I don’t think Minnesotans realize how lucky they are. We take our lakes, and rivers and streams, for granted.
Sadly, instead of being stewards of our precious waterways, many property owners build structures that harm our lakes, allowing chemicals and fertilizer to wash into the pristine water every time it rains, interfering with the natural wildlife and vegetation.
Not only that, people refuse to replace old septic systems which often cause the lakes where our children swim to be contaminated with human waste. Somehow, we expect our lakes to remain clean and healthy, existing purely for our weekend fun.
Recently, we had a chance to make people take more responsibility for keeping our lakes healthy, so it was depressing to read in last week’s Star Tribune that our governor has once again refused to take measures to care for our local treasures.
“It’s like a parting shot out to Minnesota — thumbing his nose at clean water after all these years, which is a dirty legacy to leave,” said Sen. Ellen Anderson, DFL-St. Paul and chair of the Senate environment, energy and natural resources budget committee.
In fact, our governor is taking care of his own political aspirations and his friends with environmentally-unfriendly lakeside mansions, while pretending to represent the average Minnesotan.
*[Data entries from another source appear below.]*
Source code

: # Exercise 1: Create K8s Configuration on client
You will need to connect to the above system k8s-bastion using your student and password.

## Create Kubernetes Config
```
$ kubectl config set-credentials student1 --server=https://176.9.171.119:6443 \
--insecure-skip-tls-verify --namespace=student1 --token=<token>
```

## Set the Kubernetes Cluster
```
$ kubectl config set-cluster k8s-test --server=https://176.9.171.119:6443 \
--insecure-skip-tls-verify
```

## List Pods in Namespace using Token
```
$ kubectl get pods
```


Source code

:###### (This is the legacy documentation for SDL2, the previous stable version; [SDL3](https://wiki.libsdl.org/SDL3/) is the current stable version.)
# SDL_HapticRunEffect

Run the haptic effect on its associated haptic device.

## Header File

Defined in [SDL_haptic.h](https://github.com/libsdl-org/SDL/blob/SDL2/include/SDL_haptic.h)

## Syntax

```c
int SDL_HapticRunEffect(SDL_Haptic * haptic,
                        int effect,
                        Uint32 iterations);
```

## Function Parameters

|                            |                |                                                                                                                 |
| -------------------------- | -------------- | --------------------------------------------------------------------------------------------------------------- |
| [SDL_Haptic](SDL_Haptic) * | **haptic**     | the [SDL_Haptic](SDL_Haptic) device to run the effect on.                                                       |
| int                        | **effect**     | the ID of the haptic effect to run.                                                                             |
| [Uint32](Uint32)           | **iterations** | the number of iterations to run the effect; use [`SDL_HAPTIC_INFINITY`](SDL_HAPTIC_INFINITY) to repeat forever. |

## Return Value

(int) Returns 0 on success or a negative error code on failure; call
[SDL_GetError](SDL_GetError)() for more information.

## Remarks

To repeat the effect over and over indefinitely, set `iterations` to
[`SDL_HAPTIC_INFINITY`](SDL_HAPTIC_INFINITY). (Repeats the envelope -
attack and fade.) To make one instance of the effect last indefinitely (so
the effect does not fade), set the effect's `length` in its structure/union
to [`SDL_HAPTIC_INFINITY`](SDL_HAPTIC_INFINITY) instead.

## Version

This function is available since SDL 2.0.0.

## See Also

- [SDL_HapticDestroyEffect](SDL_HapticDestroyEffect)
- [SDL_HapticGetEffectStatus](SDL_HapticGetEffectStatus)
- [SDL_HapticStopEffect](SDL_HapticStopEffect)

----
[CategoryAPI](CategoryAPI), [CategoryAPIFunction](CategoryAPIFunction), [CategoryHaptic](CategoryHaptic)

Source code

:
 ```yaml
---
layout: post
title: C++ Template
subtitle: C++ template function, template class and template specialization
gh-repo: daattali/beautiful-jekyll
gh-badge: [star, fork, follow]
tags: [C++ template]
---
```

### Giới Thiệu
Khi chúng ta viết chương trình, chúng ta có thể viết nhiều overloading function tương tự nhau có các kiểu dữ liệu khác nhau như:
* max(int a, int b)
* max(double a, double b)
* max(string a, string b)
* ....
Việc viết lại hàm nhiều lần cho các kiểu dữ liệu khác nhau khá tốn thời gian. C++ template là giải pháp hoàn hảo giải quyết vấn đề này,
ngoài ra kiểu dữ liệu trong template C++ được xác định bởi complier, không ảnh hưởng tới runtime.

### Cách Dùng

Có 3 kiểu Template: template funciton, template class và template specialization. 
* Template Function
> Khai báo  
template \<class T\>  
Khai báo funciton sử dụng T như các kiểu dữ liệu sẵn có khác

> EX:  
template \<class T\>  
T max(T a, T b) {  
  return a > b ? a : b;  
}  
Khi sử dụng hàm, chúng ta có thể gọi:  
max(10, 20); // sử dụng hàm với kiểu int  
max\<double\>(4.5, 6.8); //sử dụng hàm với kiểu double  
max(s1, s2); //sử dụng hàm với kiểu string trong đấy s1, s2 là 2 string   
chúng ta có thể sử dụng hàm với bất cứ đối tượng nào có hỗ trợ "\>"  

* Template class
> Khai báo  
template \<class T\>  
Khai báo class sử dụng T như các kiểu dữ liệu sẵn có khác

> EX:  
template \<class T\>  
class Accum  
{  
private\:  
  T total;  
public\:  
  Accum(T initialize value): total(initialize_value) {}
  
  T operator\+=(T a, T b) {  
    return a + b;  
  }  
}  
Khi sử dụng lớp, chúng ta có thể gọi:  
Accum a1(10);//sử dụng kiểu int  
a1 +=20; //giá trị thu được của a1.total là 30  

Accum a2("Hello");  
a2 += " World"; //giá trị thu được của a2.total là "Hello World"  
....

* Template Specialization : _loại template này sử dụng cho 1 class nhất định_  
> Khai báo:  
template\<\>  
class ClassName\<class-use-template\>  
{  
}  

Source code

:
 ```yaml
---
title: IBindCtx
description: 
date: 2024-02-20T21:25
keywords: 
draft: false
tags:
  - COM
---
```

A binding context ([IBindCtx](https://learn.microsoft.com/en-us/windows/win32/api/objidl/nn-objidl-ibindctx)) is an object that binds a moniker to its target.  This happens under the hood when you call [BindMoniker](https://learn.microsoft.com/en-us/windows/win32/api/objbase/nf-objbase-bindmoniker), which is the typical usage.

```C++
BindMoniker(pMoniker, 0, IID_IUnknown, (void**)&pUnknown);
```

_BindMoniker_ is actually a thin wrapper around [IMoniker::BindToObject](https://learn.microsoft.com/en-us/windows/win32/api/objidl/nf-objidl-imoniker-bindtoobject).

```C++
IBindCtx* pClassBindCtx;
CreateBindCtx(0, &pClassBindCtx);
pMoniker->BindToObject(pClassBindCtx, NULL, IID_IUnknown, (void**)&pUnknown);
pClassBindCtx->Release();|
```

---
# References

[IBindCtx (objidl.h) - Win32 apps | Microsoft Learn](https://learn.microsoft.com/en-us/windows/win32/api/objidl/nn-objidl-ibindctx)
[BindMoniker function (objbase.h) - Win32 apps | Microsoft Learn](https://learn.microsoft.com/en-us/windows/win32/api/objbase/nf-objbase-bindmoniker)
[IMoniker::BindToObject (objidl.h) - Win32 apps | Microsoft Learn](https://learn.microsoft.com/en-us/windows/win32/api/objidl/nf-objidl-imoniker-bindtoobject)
In the book “The Lorax”, by Dr. Seuss, the Lorax speaks for the trees. Who will speak for our lakes, so that we can continue to enjoy them? Who will speak for the natural resources you enjoy with your family? It’s something to keep in mind come November.
For the next week or so, I’ve decided to blog about water. National Geographic did an amazing job of writing about water and our world in April, and I’m going to participate in P&G’s Give Health “Clean Water Bloggivation,” not to win the trip to Africa, but because they’ll donate clean drinking water to people who need it, in return for participation in the program. I’ll also blog about how you can make your own lake-front more environmentally friendly by planting a strip of native plants and grasses beside the water.